I am trying to understand the proof of the Gauss-Wantzel Theorem given on page 601 of Abstract Algebra by Dummit and Foote.
Proposition 14.5.29 (Gauss-Wantzel): A regular $n$-gon can be constructed by a straightedge and compass if and only if $n = 2^k p_1 \cdots p_r$ is the product of a power of $2$ and distinct Fermat primes.
The proof they outline is as follows:
- Recall that $\alpha \in \mathbb{R}$ is constructible over $\mathbb{Q}$ if and only if the field $\mathbb{Q}(\alpha)$ is contained in a field $K$ obtained by a series of quadratic extensions: \begin{equation*} \mathbb{Q} = K_0 \subset \dots \subset K_m = K \end{equation*} with $[K_{i + 1} : K_i] = 2$ for all $i$.
- Constructing a regular $n$-gon is equivalent to constructing the $n$-th roots of unity $1, \zeta_ n, \zeta_n^2, \dots, \zeta_n^{n -1}$ since they form the vertices of a unit regular $n$-gon. The roots of unity $1, \zeta_n, \zeta_n^2, \dots, \zeta_n^{n -1}$ are constructible if and only if $\zeta_n$ is constructible since powers of constructible numbers are constructible (they form a field). Furthermore, $\zeta_n = e^{2\pi i/n} = \cos(\frac{2\pi}{n}) + i \sin(\frac{2\pi}{n})$ is constructible if and only if $\cos(\frac{2\pi}{n})$ and $\sin(\frac{2\pi}{n})$ are constructible and as $\sin(\frac{2\pi}{n}) = \sqrt{1 - \cos^2(\frac{2\pi}{n})}$, we see $\zeta_n$ is constructible if and only if $\cos(\frac{2\pi}{n})$ is constructible. Therefore, the regular $n$-gon is constructible if and only if $\cos(\frac{2\pi}{n})$ is constructible.
- Note that $\zeta_n$ satisfies $\zeta_n^2 - 2 \cos(2\pi/n) \zeta_n + 1 = 0$ over $\mathbb{Q}(\cos(2\pi/n))$. Since $\mathbb{Q}(\cos(2\pi/n))$ consists only of real numbers it follows that $[\mathbb{Q}(\zeta_n) : \mathbb{Q}(\cos(2\pi/n))] = 2$, so $[\mathbb{Q}(\cos(2\pi/n)) : \mathbb{Q}] = \phi(n)/2$.
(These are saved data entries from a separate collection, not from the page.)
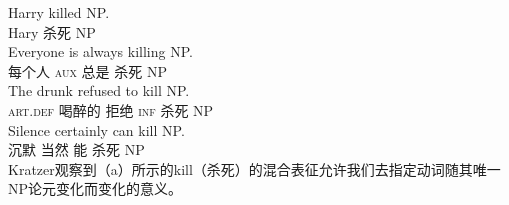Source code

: \eal
\ex 
\gll Harry killed NP.\\
     Hary 杀死 NP\\
\ex 
\gll Everyone is always killing NP.\\
     每个人 \textsc{aux} 总是 杀死 NP\\
\ex 
\gll The drunk refused to kill NP.\\
     \textsc{art}.\textsc{def} 喝醉的 拒绝 \textsc{inf} 杀死 NP\\
\ex 
\gll Silence certainly can kill NP.\\
     沉默 当然 能 杀死 NP\\
\zl
Kratzer观察到（a）所示的kill（杀死）的混合表征允许我们去指定动词随其唯一NP论元变化而变化的意义。

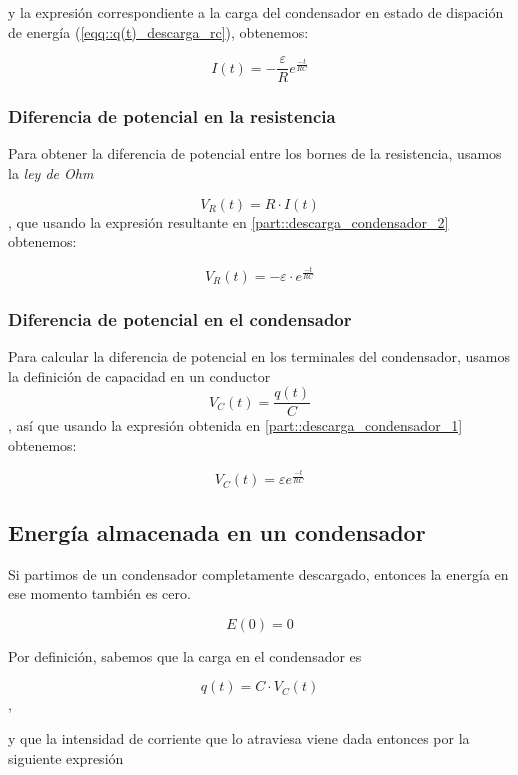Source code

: \documentclass[../main.tex]{subfiles}
\begin{document}
y la expresión correspondiente a la carga del condensador en estado de dispación de energía (\ref{eqq::q(t)_descarga_rc}), obtenemos:

\begin{equation}
    I(t) = -\frac{\varepsilon}{R} e^{\frac{-t}{RC}} 
\end{equation}



\subsubsection{Diferencia de potencial en la resistencia}
\label{part::descarga_condensador_3}
Para obtener la diferencia de potencial entre los bornes de la resistencia, usamos la \textit{ley de Ohm}

$$V_R(t) = R \cdot I(t)$$
, que usando la expresión resultante en \ref{part::descarga_condensador_2} obtenemos:

\begin{equation}
    V_R(t) = -\varepsilon \cdot e^{\frac{-t}{RC}}
\end{equation}


\subsubsection{Diferencia de potencial en el condensador}
\label{part::descarga_condensador_4}
Para calcular la diferencia de potencial en los terminales del condensador, usamos la definición de capacidad en un conductor
$$V_C(t) = \frac{q(t)}{C}$$
, así que usando la expresión obtenida en \ref{part::descarga_condensador_1} obtenemos:

\begin{equation}
    V_C(t) = \varepsilon  e^{\frac{-t}{RC}}
\end{equation}



\subsection{Energía almacenada en un condensador}
\label{part::energia_condensador}
Si partimos de un condensador completamente descargado, entonces la energía en ese momento también es cero.

$$E(0) = 0$$

Por definición, sabemos que la carga en el condensador es

$$q(t) = C \cdot V_C(t)$$, 

y que la intensidad de corriente que lo atraviesa viene dada entonces por la siguiente expresión
\end{document}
- The regular $n$-gon is constructible if and only if $\phi(n)$ is a power of 2.
(i) For one direction, if a chain of extensions as in (1) exists, then $\phi(n) = [\mathbb{Q}(\zeta_n) : \mathbb{Q}] = [\mathbb{Q}(\zeta_n) : \mathbb{Q}(\cos(2\pi/n) = K_m] [K_m : K_{m - 1}] \dots [K_1 : K_0 = \mathbb{Q}] = 2^{m + 1}$.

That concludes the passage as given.